Google Cloud Platform (GCP) has landed a major enterprise contract win, with WPP — the world’s largest advertising holding company — set to tap GCP for campaign governance, customer data management and AI-based intelligence.

WPP’s move is the latest sign of momentum under new GCP CEO Thomas Kurian, who is attempting to boost Google Cloud’s attraction to enterprise customers tempted by the dominance and feature richness of AWS or Azure’s enterprise record.

Google Cloud CEO Thomas Kurian

The contract comes as the UK’s Daily Telegraph earlier this year also went all-in on GCP, migrating a number of AWS applications over to the hyperscale rival, and comes after GCP agreed in June to buy business intelligence firm Looker for $2.6 billion.

The terms and length of the contract revealed this week were not disclosed.

WPP, which reported revenues of $7.6 billion in the first half of 2019, has a major presence in the UK, where it employs over 14,000. Whilst best known for its portfolio of PR/marketing agencies, WPP also offers data management, marketing technology consulting and systems integration services.

Read this: The Telegraph Ditches AWS to Go All-In on GCP

GCP CEO Thomas Kurian said: “WPP is deploying Google Cloud across multiple projects—from building a media planning stewardship system, to improving campaigns with the use of tools for image recognition, sentiment analysis, and natural language processing.”

He added: “By incorporating cloud technology into WPP’s daily practices, teams can speed up their time-to-insight and uncover new opportunities for clients.

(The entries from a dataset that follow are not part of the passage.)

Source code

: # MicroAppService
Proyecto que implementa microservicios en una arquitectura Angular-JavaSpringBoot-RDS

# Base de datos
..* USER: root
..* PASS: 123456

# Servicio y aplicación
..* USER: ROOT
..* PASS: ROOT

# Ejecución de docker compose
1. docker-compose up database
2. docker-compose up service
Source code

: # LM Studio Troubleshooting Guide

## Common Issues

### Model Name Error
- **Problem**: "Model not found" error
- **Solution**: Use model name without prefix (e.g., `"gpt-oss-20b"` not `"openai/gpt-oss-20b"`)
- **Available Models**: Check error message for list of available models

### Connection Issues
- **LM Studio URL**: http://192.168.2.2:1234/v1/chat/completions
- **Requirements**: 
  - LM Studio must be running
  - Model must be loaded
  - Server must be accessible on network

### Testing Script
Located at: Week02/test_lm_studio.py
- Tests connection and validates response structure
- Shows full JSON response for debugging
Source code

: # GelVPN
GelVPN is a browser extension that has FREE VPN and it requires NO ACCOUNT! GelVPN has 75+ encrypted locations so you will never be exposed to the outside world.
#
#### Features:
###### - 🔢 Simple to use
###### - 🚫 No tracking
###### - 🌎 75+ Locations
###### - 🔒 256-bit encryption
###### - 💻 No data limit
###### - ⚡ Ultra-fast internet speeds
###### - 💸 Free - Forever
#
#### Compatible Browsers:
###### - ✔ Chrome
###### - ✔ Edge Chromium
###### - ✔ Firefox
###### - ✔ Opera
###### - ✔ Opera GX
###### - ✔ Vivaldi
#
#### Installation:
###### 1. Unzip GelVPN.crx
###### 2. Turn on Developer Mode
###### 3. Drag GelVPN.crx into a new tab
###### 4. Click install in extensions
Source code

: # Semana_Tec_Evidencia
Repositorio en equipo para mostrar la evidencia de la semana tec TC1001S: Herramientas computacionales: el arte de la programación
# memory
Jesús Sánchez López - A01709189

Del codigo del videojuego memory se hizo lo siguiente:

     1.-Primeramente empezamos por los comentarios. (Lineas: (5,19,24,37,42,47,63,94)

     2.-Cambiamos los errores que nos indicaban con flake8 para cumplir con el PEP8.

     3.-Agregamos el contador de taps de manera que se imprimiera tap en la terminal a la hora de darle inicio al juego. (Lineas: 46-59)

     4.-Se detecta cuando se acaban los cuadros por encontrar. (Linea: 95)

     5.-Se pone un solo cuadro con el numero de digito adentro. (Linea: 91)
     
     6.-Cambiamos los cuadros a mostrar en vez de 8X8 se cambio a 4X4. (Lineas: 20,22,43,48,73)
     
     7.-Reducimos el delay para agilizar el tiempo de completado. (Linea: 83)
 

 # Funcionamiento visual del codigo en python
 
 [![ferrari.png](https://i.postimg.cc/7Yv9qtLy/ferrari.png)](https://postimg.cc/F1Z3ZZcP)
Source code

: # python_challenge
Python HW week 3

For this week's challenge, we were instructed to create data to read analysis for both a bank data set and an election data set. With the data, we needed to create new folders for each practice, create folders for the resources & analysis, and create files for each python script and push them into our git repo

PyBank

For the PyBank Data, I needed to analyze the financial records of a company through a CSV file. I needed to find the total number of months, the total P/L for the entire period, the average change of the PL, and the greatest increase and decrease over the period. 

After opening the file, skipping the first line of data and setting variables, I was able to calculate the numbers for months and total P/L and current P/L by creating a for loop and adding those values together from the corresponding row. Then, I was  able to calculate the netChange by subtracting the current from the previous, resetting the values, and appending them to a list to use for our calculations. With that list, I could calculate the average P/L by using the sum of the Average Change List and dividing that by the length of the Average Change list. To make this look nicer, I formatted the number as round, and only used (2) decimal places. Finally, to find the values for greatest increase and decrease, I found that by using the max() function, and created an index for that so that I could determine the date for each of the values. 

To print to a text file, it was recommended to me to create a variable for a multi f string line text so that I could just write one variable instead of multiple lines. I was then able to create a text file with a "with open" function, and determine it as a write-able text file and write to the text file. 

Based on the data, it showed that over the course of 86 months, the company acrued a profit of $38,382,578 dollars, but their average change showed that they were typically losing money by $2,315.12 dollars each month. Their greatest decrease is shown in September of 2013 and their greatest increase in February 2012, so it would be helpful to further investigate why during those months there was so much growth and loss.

Also, by connecting Google Cloud to other products like the Google Marketing Platform, WPP can deliver better experiences for their audiences across media and marketing.

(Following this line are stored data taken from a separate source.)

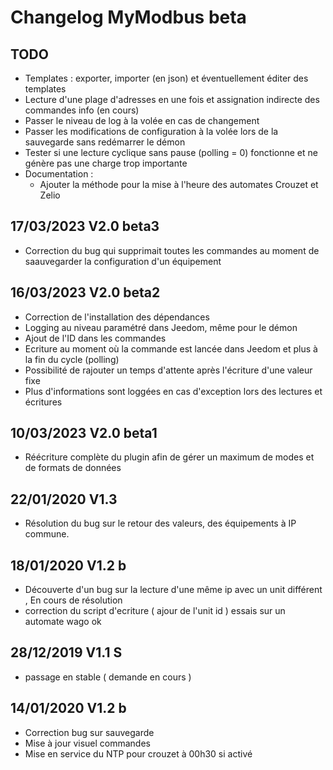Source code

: # Changelog MyModbus beta

## TODO
- Templates : exporter, importer (en json) et éventuellement éditer des templates
- Lecture d'une plage d'adresses en une fois et assignation indirecte des commandes info (en cours)
- Passer le niveau de log à la volée en cas de changement
- Passer les modifications de configuration à la volée lors de la sauvegarde sans redémarrer le démon
- Tester si une lecture cyclique sans pause (polling = 0) fonctionne et ne génère pas une charge trop importante
- Documentation :
  - Ajouter la méthode pour la mise à l'heure des automates Crouzet et Zelio

## 17/03/2023 V2.0 beta3
- Correction du bug qui supprimait toutes les commandes au moment de saauvegarder la configuration d'un équipement

## 16/03/2023 V2.0 beta2
- Correction de l'installation des dépendances
- Logging au niveau paramétré dans Jeedom, même pour le démon
- Ajout de l'ID dans les commandes
- Ecriture au moment où la commande est lancée dans Jeedom et plus à la fin du cycle (polling)
- Possibilité de rajouter un temps d'attente après l'écriture d'une valeur fixe
- Plus d'informations sont loggées en cas d'exception lors des lectures et écritures

## 10/03/2023 V2.0 beta1
- Réécriture complète du plugin afin de gérer un maximum de modes et de formats de données

## 22/01/2020 V1.3
- Résolution du bug sur le retour des valeurs, des équipements à IP commune.

## 18/01/2020 V1.2 b
- Découverte d'un bug sur la lecture d'une même ip avec un unit différent , En cours de résolution 
- correction du script d'ecriture ( ajour de l'unit id ) essais sur un automate wago ok  

## 28/12/2019 V1.1 S
- passage en stable ( demande en cours ) 

## 14/01/2020 V1.2 b

- Correction bug sur sauvegarde
- Mise à jour visuel commandes
- Mise en service du NTP pour crouzet à 00h30 si activé
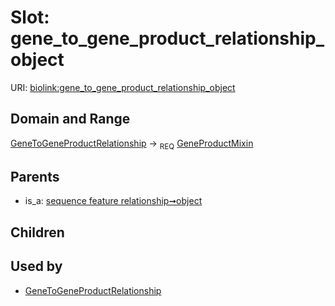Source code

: 
# Slot: gene_to_gene_product_relationship_object




URI: [biolink:gene_to_gene_product_relationship_object](https://w3id.org/biolink/vocab/gene_to_gene_product_relationship_object)


## Domain and Range

[GeneToGeneProductRelationship](GeneToGeneProductRelationship.md) ->  <sub>REQ</sub> [GeneProductMixin](GeneProductMixin.md)

## Parents

 *  is_a: [sequence feature relationship➞object](sequence_feature_relationship_object.md)

## Children


## Used by

 * [GeneToGeneProductRelationship](GeneToGeneProductRelationship.md)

WPP Google Cloud Contract Comes Amid Modernisation Shakeup 

The move comes as part of a broader shake up at WPP that has seen it dispose of 44 of its companies in the past 15 months in a bid to improve profitability, and tout some major new business wins in H1: L’Oréal, eBay, Instagram

Reporting H1 results in August, WPP CEO Mark Read noted: As a creative transformation company with stronger, more tech-enabled agencies, we are well placed for the future as clients look for modern partners to help them navigate an increasingly complex and challenging marketing landscape.”

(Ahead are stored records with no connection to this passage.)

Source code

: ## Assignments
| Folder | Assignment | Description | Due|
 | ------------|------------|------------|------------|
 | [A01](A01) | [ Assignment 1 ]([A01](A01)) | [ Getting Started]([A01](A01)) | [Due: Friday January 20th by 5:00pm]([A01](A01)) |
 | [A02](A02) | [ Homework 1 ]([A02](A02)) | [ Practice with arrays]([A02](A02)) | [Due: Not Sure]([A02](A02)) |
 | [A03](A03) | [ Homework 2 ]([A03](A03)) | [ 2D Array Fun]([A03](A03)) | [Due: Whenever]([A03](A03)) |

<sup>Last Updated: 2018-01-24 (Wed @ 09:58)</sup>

Its use of GCP will revolve around three key elements, the two said:

1: “Creating better ways of working through cloud-driven automation for campaign set-up, creative management, reporting and optimization across the WPP network.”

2: “Bringing together data points from the customer, market intelligence and WPP data into an open data platform to enable better insights, planning and activation.

3: “Using Google Cloud’s ML tools and technology to help fuel innovation in WPP’s analytics, campaign optimization, content intelligence and customer experience practices.”